We use the embeddings generated in Assignment 4 as input. 
(This notebook will not run without first running the assignment 4 Notebook, as it relies on the data in the folder 'output/')
Each of our comments has been assigned a vector that encodes information about its meaning.
The closer two vectors are, the more similar the meaning.

Each vector is of 512 Dimensions.

Before we can cluster our data we need to reduce the embeddings' dimensionality to overcome the curse of dimensionality.
We use the UMAP ALgorithm for this.

After that we use the KMedoids Algorithm to partition the embedding space and generate our clusters this way.

We need to define the number of clusters we want to have. 
To find the optimal number of clusters, we use a simple optimization scheme.

Once the clusters are created, we visualize them.
To do this we reduce the dimensionality of the embeddings again to two dimensions.
Then we render a scatterplot of our data.

Furthermore we want to analyze and interpret our clusters.
To do this, we:
- print some statistics about each of the clusters
- print cluster's medoid (the central sample)
- print the cluster(s) we want to analyze further

Check to see if jupyter lab uses the correct python interpreter with '!which python'.
It should be something like '/opt/anaconda3/envs/[environment name]/bin/python' (on Mac).
If not, try this: https://github.com/jupyter/notebook/issues/3146#issuecomment-352718675

In [1]:
!which python

/opt/anaconda3/envs/csma3/bin/python


# Install dependencies:

In [2]:
install_packages = False
if install_packages:    
    !conda install -c conda-forge umap-learn -y
    !conda install -c conda-forge scikit-learn-extra -y

# Imports

In [3]:
#imports

import pandas as pd
import numpy as np
import os
import time
import matplotlib.pyplot as plt
import umap
from sklearn_extra.cluster import KMedoids
import seaborn as sns
#from sklearn.cluster import AgglomerativeClustering, DBSCAN, KMeans, OPTICS
from sklearn.metrics import silhouette_samples, silhouette_score, pairwise_distances

# Functions to Save and load manually

In [4]:
# Save and load your data after clustering

def save_results():
    data.to_pickle(output_path+'data_clustered'+'.pkl')
    
def load_results():
    data = pd.read_pickle(output_path+'data_clustered'+'.pkl')
    

In [5]:
# Set pandas print options
This will improve readability of printed pandas dataframe.

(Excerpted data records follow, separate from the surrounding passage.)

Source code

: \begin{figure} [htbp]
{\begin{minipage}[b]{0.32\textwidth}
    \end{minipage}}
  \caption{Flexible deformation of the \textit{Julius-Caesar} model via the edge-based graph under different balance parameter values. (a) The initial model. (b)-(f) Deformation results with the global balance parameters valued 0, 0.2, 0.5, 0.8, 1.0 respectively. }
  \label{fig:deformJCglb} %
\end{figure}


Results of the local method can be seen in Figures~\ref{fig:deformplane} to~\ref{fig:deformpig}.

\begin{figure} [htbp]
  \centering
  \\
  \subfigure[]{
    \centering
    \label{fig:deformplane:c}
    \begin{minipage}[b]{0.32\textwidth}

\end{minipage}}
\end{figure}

SyntaxError: invalid syntax (<ipython-input-5-804d46c41beb>, line 2)

In [None]:
pd.set_option('display.max_rows', None)
pd.set_option('display.max_columns', None)
pd.set_option('display.width', None)
pd.set_option('display.max_colwidth', None)

## Set global Parameters
Set your parameters here:

output_path: Files generated in this notebook will be saved here.

model_type: Define which model was used to produce the embeddings. (Check the name of the .npy-file containing the embeddings)

In [None]:
output_path = "./output/"
model_type = 'Transformer' #@param ['DAN','Transformer','Transformer_Multilingual']

# Load Data
Load the preprocessed data as a pandas dataframe.
And load the embeddings as a numpy ndarray (a matrix in our case).

In [None]:
data = pd.read_pickle(output_path+'data_preprocessed'+'.pkl')
labels_default = np.zeros(len(data.index))-1
data['label_manual'] = labels_default

In [None]:
embeddings = np.load(output_path+'/embeddings'+model_type+'.npy', mmap_mode=None, allow_pickle=False, fix_imports=True, encoding='ASCII')

# Dimensionality reduction with UMAP

We reduce the number of dimensions of our embeddings to make possibly present clusters more pronounced. 
The number of dimensions (num_dimensions) depends on the number of samples

In [None]:
# Set the number of dimensions to reduce to
num_dimensions =100

reducer_clustering = umap.UMAP(n_neighbors=50, 
                     n_components=num_dimensions, 
                     metric='cosine', 
                     #n_epochs=200, 
                     learning_rate=.5,
                     init='spectral', 
                     min_dist=0,
                     #spread=5.0, 
                     #set_op_mix_ratio=1.0, 
                     #local_connectivity=1.0, 
                     #negative_sample_rate=5, 
                     #transform_queue_size=4.0, 
                     force_approximation_algorithm=True, 
                     unique=True)
embeddings_umap = reducer_clustering.fit_transform(embeddings)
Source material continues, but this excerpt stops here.